EXERCISE DESCRIPTION >> In the material below, find each line holding the string "latent" and copy it.
_ _ _ _ _ _ _
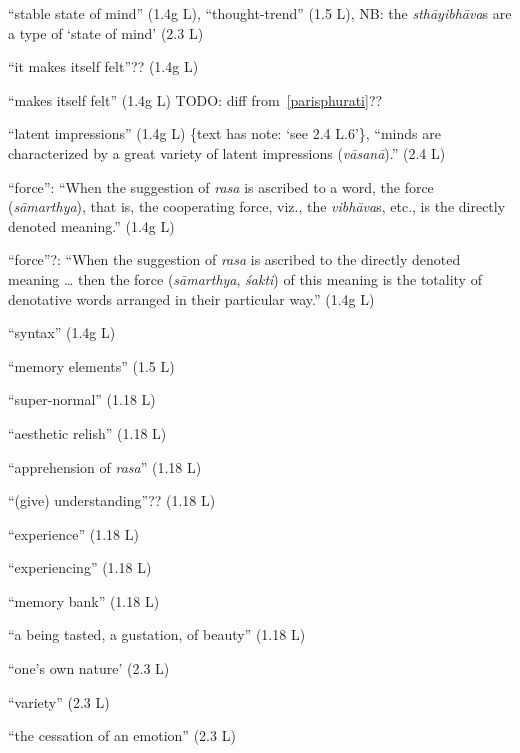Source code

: \documentclass[10pt]{article}
\begin{document}
\begin{multicols}{2}
\begin{enumerate}[
			leftmargin=0em,
			rightmargin=0em,
		]
		 ``stable state of mind'' (1.4g L),
		``thought-trend'' (1.5 L), %
		NB: the \textit{sthāyibhāva}s are a type of `state of mind' (2.3 L)

		 ``it makes itself felt''?? (1.4g L)

		 ``makes itself felt'' (1.4g L) TODO: diff from~\ref{parisphurati}??

		 ``latent impressions'' (1.4g L) \{text has note: `see 2.4 L.6'\},
		``minds are characterized by a great variety of latent impressions (\textit{vāsanā}).'' (2.4 L)

		 ``force'': ``When the suggestion of \textit{rasa} is ascribed to a word, the force (\textit{sāmarthya}), that is, the cooperating force, viz., the \textit{vibhāva}s, etc., is the directly denoted meaning.'' (1.4g L)

		 ``force''?: ``When the suggestion of \textit{rasa} is ascribed to the directly denoted meaning \dots
		then the force (\textit{sāmarthya}, \textit{śakti}) of this meaning is the totality of denotative words arranged in their particular way.'' (1.4g L)

		 ``syntax'' (1.4g L)

		\litem{-------} ``memory elements'' (1.5 L)

		 ``super-normal'' (1.18 L)

		 ``aesthetic relish'' (1.18 L)

		 ``apprehension of \textit{rasa}'' (1.18 L)

		 ``(give) understanding''?? (1.18 L)

		 ``experience'' (1.18 L)

		 ``experiencing'' (1.18 L)

		 ``memory bank'' (1.18 L)

		 ``a being tasted, a gustation, of beauty'' (1.18 L)

		 ``one's own nature' (2.3 L)

		 ``variety'' (2.3 L)

		 ``the cessation of an emotion'' (2.3 L)


\end{enumerate}
\end{multicols}
\end{document}
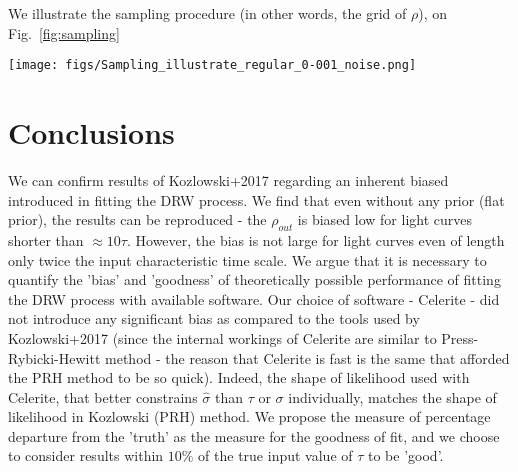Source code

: \documentclass[fleqn,usenatbib]{mnras}  %
\begin{document}


We illustrate the sampling procedure (in other words, the grid of $\rho$), on Fig.~\ref{fig:sampling}



\begin{figure*}
\texttt{[image: figs/Sampling\_illustrate\_regular\_0-001\_noise.png]}
\caption{We illustrate the process of selecting different sections of a light curve, depending on the desired number of points N, and length of section : $\rho$.  From left to right, we sample $N \in {1000,200,60}$ points. Focusing on a single column, from top to bottom we sample on a logarithmic grid of $\rho$. The smallest $\rho$ is set by the maximum attainable light curve section, which corresponds to the full length $l = 100 \tau$, and since $\rho = 1 / l$, $\rho_{min} = 0.01$. The largest $\rho$ is related to the shortest possible light curve section conditional on the number of points chosen. Thus choosing $N \in {1000,200,60}$ days, the shortest possible sections are $l \in {1000,200,60}$ days given that we have adopted the $\Delta t = 1 $ day in 'true' light curve.}
\label{fig:sampling}
\end{figure*} 









\section{Conclusions}

We can confirm results of Kozlowski+2017 regarding an inherent biased introduced in fitting the DRW process. We find that even without any prior (flat prior), the results can be reproduced - the $\rho_{out}$ is biased low for light curves shorter than $\approx 10 \tau$.  However,  the bias is not large for light curves even of length only twice the input characteristic time scale. We argue that it is necessary to quantify the 'bias' and 'goodness' of  theoretically possible performance of  fitting the DRW process with available software. Our choice of software - Celerite - did not introduce any significant bias as compared to the tools used by Kozlowski+2017 (since the internal workings of Celerite are similar to Press-Rybicki-Hewitt method - the reason that Celerite is fast is the same that afforded the PRH method to be so quick). Indeed, the shape of likelihood used with Celerite, that better constrains $\hat{\sigma}$ than $\tau$ or $\sigma$  individually, matches the shape of likelihood in Kozlowski (PRH) method.  We propose the measure of percentage departure from the 'truth' as the measure for the goodness of fit,  and we choose  to consider results within $10 \%$ of the true input value of $\tau$ to be 'good'. 
\end{document}
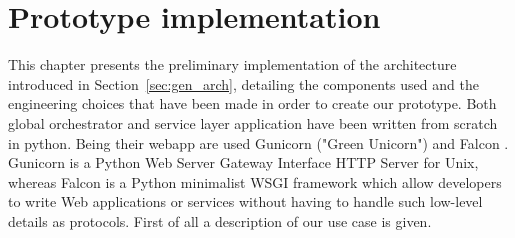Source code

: \chapter{Prototype implementation}
\label{sec:implementation}

This chapter presents the preliminary implementation of the architecture introduced in Section~\ref{sec:gen_arch}, detailing the components used and the engineering choices that have been made in order to create our prototype. Both global orchestrator and service layer application have been written from scratch in python. Being their webapp are used Gunicorn \cite{gunicorn} ("Green Unicorn") and Falcon \cite{falcon}.
Gunicorn is a Python Web Server Gateway Interface HTTP Server for Unix, whereas Falcon is a Python  minimalist  WSGI framework which allow developers to write Web applications or services without having to handle such low-level details as protocols. First of all a description of our use case is given.

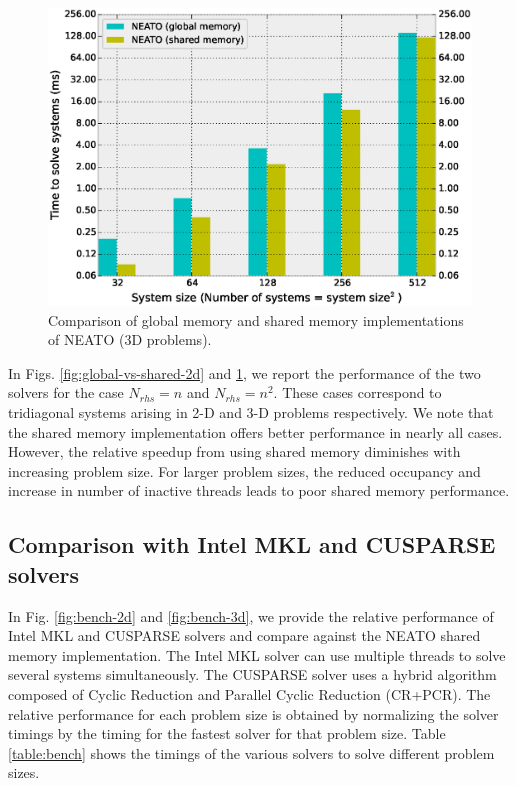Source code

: \documentclass{elsarticle}
\begin{document}
\begin{figure}[h!]
\begin{center}
\includegraphics[width=1.0\linewidth]{fig/global-vs-shared-3d.eps}
\caption{Comparison of global memory and shared memory
    implementations of NEATO (3D problems).}
\label{fig:global-vs-shared-3d}
\end{center}
\end{figure}

In Figs. \ref{fig:global-vs-shared-2d} and \ref{fig:global-vs-shared-3d},
we report the performance of the two solvers for the case
$N_{rhs} = n$ and $N_{rhs} = n^2$.
These cases correspond to tridiagonal systems
arising in 2-D and 3-D problems respectively.
We note that the shared memory implementation
offers better performance in nearly all cases.
However, the relative speedup from using
shared memory diminishes with increasing problem size.
For larger problem sizes,
the reduced occupancy and increase in number of inactive threads
leads to poor shared memory performance.

\subsection{Comparison with Intel MKL and CUSPARSE solvers}

In Fig. \ref{fig:bench-2d} and \ref{fig:bench-3d},
we provide the relative performance of
Intel MKL and CUSPARSE solvers and compare against
the NEATO shared memory implementation.
The Intel MKL solver can use multiple threads
to solve several systems simultaneously.
The CUSPARSE solver uses a hybrid algorithm composed
of Cyclic Reduction and Parallel Cyclic Reduction (CR+PCR).
The relative performance for
each problem size is obtained by
normalizing the solver timings
by the timing for the fastest solver for that problem size.
Table \ref{table:bench} shows the timings of the various
solvers to solve different problem sizes.
\end{document}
_ _ _ _ _ _ _
ANSWER BELOW >>
		 ``latent impressions'' (1.4g L) \{text has note: `see 2.4 L.6'\},
		``minds are characterized by a great variety of latent impressions (\textit{vāsanā}).'' (2.4 L)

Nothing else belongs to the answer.